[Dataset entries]
============================================================
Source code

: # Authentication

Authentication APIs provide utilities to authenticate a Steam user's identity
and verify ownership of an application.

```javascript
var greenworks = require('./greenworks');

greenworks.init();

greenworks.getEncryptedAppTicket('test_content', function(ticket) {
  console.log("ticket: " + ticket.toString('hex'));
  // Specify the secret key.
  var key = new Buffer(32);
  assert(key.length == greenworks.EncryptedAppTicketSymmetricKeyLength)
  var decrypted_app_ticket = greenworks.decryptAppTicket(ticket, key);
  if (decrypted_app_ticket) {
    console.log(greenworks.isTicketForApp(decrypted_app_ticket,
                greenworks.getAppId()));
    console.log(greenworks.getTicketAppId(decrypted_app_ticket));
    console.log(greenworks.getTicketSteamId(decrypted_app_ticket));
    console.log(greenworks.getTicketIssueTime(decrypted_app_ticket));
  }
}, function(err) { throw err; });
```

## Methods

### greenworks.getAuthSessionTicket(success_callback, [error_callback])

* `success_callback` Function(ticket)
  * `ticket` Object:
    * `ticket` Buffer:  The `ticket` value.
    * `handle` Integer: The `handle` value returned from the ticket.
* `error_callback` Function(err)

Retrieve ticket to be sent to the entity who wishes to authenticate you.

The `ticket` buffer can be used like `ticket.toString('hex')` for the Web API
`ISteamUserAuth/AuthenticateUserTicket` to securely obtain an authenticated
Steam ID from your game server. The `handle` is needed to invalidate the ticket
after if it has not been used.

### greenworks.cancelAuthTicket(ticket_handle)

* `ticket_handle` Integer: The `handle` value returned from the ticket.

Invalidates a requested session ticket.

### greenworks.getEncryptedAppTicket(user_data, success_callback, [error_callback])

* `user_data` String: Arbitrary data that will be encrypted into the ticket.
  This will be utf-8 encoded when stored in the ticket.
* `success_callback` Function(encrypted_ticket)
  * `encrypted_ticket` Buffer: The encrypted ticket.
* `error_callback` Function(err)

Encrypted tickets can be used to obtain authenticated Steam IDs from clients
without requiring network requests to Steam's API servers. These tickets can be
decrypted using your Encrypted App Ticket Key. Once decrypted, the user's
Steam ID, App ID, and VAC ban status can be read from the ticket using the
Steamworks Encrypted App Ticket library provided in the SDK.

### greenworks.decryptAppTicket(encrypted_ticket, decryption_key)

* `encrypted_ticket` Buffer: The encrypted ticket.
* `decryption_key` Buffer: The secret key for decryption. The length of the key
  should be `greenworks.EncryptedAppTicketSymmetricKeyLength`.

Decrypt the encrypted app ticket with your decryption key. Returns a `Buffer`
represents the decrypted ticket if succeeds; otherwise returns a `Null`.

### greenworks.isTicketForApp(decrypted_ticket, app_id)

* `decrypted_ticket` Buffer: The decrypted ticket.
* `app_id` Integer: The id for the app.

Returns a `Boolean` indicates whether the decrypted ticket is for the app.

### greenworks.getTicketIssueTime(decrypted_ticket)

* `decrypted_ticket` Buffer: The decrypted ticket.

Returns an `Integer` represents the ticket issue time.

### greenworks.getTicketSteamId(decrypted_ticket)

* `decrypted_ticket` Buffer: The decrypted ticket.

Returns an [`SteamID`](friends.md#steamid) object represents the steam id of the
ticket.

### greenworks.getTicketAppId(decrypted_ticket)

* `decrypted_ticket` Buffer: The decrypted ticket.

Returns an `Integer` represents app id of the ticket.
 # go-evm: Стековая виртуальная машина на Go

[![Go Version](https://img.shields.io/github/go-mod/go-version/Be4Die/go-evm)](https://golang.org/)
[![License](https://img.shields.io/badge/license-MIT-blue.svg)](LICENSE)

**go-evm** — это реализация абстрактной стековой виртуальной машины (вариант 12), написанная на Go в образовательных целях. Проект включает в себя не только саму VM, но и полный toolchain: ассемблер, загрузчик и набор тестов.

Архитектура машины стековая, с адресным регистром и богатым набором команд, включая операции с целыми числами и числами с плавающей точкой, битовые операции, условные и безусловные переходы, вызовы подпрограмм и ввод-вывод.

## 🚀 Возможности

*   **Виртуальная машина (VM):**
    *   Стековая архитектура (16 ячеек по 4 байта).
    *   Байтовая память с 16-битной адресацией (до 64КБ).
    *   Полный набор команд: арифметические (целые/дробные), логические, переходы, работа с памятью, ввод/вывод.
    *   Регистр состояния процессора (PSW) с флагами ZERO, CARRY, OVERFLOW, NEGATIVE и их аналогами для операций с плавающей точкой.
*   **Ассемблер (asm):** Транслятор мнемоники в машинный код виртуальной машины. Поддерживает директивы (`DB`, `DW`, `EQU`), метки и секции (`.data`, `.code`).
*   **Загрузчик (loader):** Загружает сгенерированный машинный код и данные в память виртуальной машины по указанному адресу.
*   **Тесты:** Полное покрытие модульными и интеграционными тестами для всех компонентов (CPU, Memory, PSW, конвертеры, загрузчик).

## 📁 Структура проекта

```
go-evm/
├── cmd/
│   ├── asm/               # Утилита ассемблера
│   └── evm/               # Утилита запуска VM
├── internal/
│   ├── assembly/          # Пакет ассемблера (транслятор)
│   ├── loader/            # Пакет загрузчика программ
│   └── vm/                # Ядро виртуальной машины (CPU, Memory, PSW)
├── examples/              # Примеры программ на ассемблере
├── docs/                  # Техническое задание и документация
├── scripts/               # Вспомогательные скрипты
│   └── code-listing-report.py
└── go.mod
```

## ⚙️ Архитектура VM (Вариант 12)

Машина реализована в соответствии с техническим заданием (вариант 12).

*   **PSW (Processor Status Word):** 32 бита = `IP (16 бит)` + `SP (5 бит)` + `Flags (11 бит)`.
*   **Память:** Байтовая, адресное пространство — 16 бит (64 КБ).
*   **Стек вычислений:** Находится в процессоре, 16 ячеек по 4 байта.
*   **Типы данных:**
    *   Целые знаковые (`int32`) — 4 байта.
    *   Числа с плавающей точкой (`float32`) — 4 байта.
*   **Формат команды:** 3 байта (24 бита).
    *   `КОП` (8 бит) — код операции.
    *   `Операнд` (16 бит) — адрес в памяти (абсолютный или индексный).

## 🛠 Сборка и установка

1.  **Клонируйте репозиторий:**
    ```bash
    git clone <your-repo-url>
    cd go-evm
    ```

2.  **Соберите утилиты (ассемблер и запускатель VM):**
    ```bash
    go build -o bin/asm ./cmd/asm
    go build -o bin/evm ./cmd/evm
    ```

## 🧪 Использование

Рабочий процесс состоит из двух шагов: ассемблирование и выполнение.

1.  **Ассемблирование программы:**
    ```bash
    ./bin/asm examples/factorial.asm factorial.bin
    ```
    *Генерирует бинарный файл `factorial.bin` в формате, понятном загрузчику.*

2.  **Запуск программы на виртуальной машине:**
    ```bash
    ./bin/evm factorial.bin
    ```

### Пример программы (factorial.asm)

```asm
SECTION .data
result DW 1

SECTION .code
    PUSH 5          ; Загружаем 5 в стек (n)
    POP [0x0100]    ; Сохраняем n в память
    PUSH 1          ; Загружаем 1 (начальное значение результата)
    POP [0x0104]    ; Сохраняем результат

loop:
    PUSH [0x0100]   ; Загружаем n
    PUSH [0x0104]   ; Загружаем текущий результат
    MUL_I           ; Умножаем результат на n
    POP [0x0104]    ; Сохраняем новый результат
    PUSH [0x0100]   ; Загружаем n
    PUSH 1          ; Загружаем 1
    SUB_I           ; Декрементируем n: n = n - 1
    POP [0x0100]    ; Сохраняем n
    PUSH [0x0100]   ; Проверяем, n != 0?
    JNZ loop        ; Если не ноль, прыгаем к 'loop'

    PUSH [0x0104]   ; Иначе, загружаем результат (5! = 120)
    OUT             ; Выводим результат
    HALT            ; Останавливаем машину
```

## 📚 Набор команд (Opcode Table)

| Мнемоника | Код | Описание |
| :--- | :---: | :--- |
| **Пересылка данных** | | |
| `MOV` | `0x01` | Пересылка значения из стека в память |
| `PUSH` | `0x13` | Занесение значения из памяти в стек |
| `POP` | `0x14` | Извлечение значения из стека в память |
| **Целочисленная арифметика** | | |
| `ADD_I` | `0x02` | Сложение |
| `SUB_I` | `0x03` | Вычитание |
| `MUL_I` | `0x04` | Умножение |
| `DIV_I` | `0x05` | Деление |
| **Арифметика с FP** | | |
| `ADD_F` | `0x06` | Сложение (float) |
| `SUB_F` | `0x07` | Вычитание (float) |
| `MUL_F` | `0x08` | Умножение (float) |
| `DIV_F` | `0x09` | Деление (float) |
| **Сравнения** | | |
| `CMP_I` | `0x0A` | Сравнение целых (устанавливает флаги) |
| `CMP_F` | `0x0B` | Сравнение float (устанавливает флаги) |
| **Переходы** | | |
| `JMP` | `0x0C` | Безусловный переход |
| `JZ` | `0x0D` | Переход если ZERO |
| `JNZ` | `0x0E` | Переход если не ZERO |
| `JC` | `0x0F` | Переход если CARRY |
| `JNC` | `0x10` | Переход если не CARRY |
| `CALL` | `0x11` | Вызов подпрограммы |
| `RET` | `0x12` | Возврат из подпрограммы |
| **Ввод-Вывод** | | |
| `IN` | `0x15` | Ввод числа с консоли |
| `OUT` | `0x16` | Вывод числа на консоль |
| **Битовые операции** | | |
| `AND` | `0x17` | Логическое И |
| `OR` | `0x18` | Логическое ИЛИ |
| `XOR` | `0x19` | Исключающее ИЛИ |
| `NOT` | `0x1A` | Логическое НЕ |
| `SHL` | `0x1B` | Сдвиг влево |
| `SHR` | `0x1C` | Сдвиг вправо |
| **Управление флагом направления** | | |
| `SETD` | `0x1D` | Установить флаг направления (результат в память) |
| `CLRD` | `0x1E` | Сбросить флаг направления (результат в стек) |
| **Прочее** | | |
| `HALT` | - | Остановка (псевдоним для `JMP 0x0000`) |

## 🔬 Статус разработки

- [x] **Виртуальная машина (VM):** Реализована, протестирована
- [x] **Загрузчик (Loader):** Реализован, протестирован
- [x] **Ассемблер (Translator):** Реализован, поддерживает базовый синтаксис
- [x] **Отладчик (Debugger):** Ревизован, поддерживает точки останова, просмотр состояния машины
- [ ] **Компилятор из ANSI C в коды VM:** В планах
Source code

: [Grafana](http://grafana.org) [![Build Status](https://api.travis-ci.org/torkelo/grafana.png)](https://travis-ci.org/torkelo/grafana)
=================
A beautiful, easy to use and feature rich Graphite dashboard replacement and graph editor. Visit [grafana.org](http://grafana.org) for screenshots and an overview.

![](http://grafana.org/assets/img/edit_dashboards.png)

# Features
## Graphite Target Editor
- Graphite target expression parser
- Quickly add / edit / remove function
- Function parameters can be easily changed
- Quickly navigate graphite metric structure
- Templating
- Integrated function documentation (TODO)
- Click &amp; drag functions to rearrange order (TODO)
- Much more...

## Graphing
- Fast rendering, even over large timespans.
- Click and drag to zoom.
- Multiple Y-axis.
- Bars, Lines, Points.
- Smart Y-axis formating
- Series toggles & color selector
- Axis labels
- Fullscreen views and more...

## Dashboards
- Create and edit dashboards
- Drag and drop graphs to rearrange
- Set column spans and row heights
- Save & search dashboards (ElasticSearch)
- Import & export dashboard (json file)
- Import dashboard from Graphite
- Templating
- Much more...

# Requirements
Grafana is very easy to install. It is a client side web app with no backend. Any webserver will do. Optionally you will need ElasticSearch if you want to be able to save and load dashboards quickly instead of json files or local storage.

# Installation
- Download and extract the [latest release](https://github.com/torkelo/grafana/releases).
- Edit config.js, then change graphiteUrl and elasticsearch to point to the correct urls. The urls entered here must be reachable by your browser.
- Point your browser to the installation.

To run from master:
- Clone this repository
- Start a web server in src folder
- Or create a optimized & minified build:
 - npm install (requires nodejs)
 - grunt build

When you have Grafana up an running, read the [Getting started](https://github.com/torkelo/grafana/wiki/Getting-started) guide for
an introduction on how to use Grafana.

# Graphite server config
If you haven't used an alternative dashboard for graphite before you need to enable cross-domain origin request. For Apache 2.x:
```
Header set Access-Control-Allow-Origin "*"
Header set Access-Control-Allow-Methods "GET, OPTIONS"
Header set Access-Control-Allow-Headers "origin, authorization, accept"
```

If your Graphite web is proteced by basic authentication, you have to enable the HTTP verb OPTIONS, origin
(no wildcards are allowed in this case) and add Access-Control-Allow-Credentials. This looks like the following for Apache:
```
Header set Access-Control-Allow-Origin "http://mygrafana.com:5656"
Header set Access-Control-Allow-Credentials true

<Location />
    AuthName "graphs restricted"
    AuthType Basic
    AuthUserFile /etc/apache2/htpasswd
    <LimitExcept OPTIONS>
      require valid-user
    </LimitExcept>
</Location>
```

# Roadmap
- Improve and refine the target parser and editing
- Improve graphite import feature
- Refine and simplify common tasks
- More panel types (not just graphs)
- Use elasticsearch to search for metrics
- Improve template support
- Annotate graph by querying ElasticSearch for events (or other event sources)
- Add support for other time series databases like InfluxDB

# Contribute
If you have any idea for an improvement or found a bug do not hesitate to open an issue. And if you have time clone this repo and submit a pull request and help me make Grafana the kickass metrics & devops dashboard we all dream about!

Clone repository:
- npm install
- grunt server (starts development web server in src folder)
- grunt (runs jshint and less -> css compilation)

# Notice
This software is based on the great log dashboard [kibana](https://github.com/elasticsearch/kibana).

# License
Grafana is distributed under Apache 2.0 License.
============================================================
- **Required work**: For each line above that includes "Умножение", copy the line.

- **Solution to the problem**:
| `MUL_I` | `0x04` | Умножение |
| `MUL_F` | `0x08` | Умножение (float) |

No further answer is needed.